* [Exercise objective] Below are the records; copy each line in which "releaseYear" occurs.

Source texts of formatted documents:
+ + + +
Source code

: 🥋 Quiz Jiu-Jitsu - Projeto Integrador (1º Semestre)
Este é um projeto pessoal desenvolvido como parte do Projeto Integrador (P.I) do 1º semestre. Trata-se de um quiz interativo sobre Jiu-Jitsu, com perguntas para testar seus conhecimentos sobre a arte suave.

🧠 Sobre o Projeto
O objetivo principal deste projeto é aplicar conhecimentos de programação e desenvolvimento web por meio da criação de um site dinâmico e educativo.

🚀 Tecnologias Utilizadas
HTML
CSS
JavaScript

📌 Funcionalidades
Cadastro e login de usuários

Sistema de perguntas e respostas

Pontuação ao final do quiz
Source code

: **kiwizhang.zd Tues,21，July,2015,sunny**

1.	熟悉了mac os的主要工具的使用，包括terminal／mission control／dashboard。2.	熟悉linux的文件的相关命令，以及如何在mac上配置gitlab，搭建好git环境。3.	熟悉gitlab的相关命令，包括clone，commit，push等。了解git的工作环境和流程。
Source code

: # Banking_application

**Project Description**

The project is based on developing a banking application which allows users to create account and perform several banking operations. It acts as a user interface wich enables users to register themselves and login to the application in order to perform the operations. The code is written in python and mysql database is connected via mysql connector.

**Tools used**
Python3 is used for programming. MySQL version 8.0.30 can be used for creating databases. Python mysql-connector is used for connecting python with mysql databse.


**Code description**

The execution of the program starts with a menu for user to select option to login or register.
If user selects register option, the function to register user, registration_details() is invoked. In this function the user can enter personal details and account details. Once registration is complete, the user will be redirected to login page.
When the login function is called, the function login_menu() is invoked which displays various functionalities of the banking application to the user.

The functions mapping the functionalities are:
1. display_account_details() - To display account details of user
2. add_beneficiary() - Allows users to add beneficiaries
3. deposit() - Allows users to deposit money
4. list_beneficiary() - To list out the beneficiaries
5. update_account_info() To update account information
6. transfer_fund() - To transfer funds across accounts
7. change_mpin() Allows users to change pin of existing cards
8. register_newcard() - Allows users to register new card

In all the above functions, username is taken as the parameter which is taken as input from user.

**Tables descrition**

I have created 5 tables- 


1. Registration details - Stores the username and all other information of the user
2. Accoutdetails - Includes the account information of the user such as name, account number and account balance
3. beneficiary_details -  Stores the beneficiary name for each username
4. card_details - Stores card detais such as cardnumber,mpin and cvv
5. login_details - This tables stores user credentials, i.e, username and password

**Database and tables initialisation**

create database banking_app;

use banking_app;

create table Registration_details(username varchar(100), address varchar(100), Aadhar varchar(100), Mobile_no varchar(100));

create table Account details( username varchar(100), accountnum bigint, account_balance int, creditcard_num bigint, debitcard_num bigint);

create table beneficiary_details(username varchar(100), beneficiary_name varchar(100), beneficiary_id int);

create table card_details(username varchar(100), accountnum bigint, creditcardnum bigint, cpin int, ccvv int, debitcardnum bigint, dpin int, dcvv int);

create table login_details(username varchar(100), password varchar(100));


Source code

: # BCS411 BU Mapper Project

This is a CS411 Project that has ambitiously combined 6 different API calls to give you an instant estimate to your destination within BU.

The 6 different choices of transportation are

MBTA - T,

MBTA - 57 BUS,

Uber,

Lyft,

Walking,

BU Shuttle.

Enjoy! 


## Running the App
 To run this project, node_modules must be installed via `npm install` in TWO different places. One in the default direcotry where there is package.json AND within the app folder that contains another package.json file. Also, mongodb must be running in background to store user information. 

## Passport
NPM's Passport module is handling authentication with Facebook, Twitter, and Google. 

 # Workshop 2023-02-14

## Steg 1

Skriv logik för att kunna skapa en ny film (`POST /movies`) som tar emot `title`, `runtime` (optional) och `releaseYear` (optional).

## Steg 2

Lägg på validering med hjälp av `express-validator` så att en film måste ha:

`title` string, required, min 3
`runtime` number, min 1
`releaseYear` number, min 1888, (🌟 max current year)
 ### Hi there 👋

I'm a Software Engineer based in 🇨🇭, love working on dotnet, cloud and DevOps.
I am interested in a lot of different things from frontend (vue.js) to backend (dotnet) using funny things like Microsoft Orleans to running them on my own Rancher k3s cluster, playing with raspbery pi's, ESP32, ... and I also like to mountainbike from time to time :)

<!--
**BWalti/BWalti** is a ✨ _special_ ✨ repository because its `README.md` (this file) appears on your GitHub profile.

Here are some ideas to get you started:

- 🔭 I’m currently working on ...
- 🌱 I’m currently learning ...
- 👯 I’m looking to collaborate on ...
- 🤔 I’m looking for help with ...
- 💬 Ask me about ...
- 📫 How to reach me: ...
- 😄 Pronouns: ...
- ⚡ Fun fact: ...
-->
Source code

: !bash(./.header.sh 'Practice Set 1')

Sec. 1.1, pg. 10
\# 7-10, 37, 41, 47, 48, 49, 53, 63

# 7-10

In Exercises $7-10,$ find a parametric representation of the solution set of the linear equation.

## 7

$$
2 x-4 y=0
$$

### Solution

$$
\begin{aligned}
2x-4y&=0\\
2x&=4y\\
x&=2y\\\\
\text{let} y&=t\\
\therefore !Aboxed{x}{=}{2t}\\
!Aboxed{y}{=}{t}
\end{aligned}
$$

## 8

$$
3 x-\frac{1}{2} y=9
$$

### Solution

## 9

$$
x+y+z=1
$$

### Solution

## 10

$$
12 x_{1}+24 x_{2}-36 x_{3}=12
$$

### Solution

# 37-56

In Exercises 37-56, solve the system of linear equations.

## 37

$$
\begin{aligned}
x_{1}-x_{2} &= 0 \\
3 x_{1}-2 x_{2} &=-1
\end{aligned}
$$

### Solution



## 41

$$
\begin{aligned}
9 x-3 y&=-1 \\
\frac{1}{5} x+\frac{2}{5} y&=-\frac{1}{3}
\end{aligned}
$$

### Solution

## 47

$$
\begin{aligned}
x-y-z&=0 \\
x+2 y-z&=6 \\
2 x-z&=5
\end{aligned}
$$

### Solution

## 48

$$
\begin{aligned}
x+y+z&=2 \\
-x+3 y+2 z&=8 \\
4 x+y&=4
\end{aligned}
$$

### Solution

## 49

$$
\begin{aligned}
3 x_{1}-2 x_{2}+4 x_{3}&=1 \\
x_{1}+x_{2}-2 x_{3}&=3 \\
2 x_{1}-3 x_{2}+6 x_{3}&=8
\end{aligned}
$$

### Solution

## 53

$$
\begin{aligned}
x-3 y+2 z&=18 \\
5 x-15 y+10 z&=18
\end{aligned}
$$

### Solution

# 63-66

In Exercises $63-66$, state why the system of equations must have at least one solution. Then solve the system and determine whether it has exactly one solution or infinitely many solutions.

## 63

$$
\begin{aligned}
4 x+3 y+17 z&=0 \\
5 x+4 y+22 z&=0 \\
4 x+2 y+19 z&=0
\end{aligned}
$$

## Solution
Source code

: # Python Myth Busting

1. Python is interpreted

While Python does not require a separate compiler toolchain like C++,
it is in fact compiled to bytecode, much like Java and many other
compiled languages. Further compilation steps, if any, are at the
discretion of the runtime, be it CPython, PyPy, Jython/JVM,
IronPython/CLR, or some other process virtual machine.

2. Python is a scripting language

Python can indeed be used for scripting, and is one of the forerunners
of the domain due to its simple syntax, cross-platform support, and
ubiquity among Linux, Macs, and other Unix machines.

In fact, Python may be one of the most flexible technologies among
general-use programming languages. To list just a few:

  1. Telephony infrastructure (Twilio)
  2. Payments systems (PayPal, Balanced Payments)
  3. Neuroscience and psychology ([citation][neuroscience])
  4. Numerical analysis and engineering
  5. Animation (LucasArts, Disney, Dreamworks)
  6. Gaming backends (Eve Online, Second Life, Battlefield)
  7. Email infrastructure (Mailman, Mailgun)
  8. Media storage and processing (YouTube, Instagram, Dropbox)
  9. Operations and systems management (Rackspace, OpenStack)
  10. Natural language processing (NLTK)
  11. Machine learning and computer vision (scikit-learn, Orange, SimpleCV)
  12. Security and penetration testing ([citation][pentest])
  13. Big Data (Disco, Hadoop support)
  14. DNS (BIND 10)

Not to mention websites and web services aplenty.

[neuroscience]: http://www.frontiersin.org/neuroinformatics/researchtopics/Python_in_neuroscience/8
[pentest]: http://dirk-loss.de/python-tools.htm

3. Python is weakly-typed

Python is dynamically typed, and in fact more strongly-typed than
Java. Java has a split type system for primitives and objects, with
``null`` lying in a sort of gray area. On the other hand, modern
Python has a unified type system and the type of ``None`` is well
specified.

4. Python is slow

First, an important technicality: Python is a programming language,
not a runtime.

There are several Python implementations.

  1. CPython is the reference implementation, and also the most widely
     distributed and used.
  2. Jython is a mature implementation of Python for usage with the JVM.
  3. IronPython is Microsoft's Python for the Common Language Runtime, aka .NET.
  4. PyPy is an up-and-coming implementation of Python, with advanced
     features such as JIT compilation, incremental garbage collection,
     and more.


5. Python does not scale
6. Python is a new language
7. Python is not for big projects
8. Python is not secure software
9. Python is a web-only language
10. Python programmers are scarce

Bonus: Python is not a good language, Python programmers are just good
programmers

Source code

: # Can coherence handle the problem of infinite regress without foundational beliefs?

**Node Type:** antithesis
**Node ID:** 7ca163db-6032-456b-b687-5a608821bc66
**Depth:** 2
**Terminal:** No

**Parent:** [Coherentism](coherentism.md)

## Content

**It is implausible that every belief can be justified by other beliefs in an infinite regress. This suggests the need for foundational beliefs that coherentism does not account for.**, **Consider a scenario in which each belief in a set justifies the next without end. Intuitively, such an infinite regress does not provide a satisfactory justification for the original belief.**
+ + + +
* [Answer space]
Skriv logik för att kunna skapa en ny film (`POST /movies`) som tar emot `title`, `runtime` (optional) och `releaseYear` (optional).
`releaseYear` number, min 1888, (🌟 max current year)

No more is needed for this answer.